● ABOUT THIS EXERCISE: Lines that include the word "selección" should be copied from the listing that follows.

● RECORD SET:
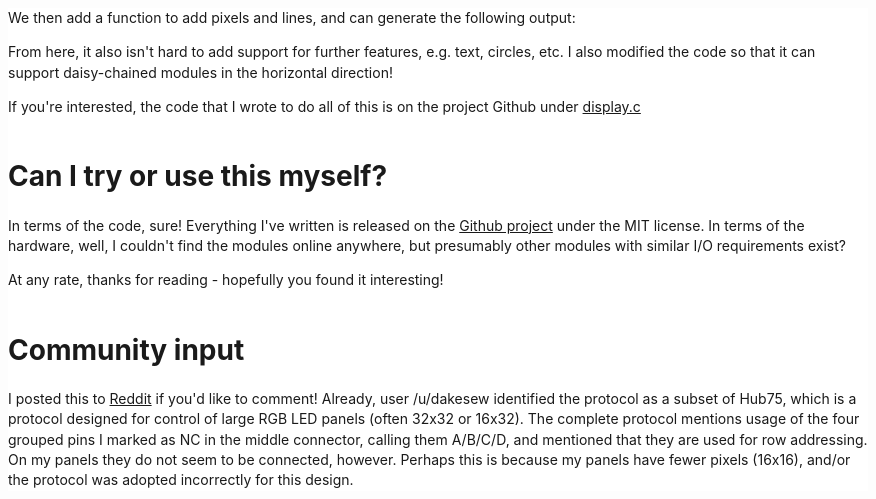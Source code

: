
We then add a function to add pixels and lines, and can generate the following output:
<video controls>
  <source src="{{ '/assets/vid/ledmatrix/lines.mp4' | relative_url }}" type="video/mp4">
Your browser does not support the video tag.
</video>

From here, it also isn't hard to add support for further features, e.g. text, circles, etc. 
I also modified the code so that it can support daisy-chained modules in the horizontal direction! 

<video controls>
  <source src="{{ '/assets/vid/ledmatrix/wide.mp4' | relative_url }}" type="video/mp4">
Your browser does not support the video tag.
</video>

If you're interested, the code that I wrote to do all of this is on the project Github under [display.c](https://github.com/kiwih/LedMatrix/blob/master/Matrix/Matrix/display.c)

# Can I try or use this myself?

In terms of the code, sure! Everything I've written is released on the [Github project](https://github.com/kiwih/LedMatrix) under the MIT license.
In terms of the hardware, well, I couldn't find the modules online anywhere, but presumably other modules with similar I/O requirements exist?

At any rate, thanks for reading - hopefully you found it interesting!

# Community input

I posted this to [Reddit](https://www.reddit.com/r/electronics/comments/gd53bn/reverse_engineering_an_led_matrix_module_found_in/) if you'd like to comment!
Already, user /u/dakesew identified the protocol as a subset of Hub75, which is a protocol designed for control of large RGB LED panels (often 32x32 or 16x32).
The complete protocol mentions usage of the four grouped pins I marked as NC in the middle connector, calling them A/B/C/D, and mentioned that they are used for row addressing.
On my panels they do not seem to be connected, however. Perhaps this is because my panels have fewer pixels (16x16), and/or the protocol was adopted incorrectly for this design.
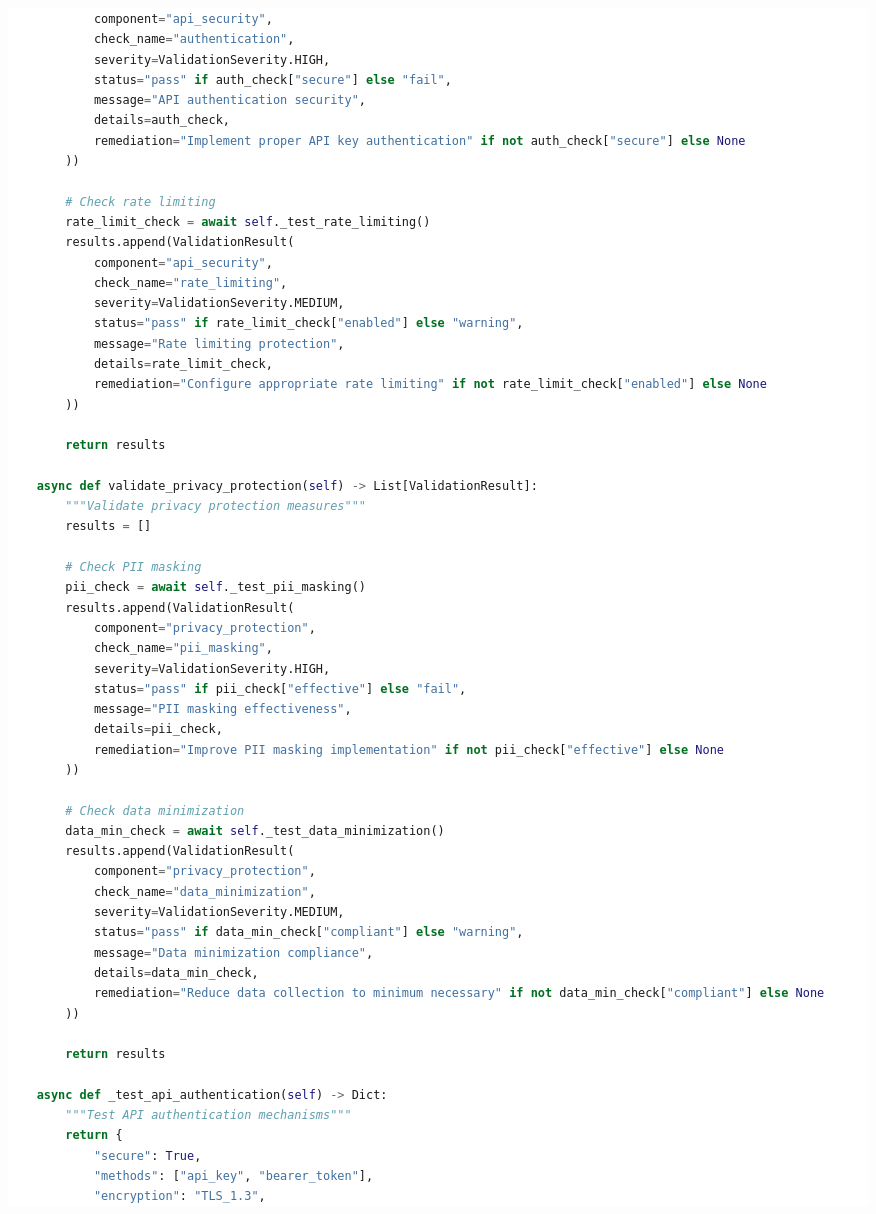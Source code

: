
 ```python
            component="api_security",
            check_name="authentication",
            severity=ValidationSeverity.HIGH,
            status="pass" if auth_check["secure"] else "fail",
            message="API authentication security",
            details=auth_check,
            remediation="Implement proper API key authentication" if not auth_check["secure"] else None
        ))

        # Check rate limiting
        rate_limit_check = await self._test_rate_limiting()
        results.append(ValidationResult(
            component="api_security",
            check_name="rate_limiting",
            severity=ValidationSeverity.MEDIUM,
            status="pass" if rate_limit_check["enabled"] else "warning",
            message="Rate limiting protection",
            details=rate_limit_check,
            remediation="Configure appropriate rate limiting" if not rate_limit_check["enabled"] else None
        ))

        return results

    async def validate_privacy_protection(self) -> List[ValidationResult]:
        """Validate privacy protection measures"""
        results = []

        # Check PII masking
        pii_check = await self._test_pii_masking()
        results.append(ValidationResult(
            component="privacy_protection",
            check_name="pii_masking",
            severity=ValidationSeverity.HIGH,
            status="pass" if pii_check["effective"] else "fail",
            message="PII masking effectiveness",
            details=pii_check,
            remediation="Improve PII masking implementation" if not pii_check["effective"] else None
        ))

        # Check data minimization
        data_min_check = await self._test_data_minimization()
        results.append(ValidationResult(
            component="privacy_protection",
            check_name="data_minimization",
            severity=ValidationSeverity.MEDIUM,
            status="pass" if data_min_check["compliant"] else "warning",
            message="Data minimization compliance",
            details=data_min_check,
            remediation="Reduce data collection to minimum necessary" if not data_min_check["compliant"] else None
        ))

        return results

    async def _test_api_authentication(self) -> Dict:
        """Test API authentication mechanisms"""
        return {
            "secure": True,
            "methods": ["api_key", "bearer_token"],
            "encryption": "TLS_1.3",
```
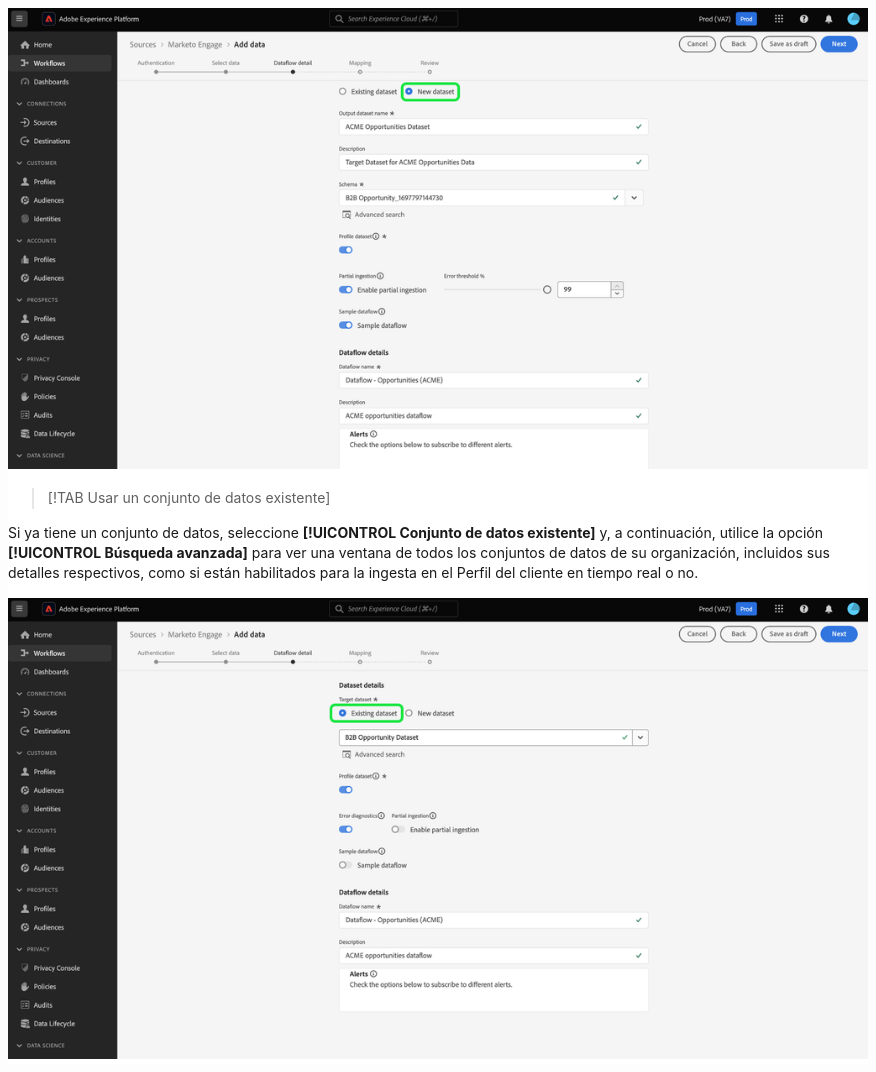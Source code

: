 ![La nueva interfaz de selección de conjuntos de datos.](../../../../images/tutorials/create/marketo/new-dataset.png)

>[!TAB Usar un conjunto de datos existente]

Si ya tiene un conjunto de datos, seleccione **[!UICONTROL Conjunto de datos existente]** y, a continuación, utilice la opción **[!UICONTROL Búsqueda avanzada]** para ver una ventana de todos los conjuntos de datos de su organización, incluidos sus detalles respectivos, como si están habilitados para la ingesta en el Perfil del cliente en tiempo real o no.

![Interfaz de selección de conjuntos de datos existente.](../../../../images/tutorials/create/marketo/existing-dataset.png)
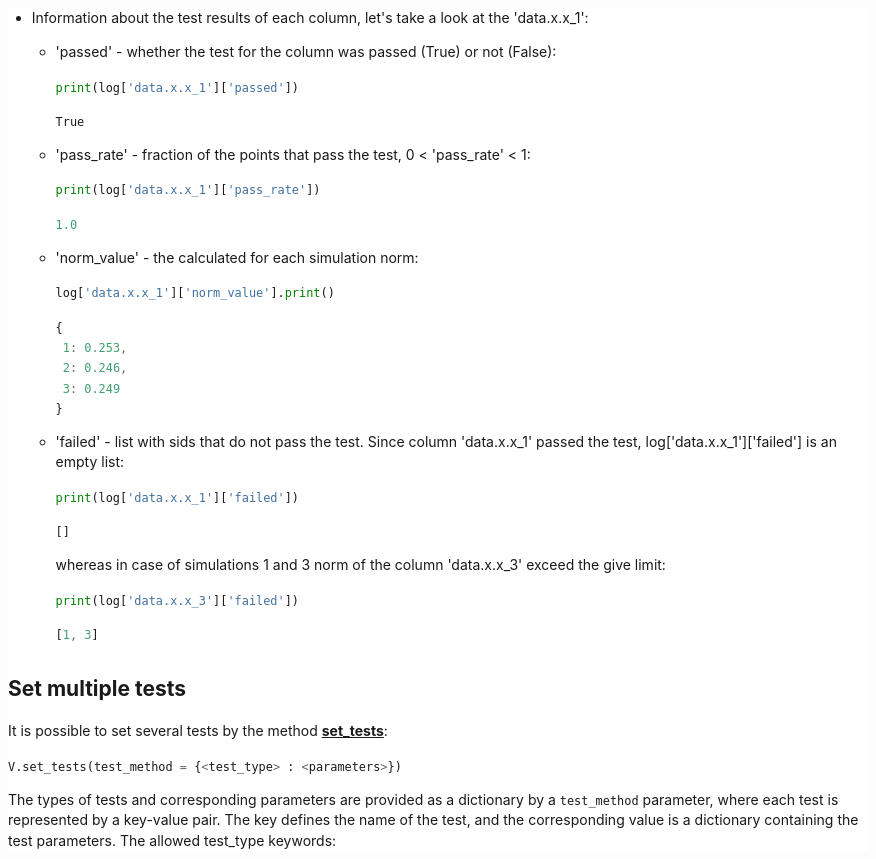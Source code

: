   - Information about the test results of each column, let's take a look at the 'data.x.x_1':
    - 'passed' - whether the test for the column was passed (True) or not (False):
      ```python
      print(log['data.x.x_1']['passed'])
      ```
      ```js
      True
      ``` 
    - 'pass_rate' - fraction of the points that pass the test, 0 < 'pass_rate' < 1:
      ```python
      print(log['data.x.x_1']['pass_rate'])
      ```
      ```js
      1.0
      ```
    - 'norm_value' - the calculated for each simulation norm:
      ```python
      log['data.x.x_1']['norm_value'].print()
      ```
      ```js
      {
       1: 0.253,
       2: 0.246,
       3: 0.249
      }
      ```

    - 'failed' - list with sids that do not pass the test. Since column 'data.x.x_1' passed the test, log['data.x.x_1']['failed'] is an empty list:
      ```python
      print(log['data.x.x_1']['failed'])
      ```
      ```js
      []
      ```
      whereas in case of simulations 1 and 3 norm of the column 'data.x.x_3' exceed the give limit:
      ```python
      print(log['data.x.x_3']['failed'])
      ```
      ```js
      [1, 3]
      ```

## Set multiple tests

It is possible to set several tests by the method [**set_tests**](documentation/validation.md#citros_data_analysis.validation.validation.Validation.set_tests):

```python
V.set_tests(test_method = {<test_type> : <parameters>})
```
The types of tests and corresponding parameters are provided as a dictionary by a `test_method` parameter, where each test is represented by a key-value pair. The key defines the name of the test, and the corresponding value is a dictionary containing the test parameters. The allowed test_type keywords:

● FINAL ANSWER:
: ![La nueva interfaz de selección de conjuntos de datos.](../../../../images/tutorials/create/marketo/new-dataset.png)
![Interfaz de selección de conjuntos de datos existente.](../../../../images/tutorials/create/marketo/existing-dataset.png)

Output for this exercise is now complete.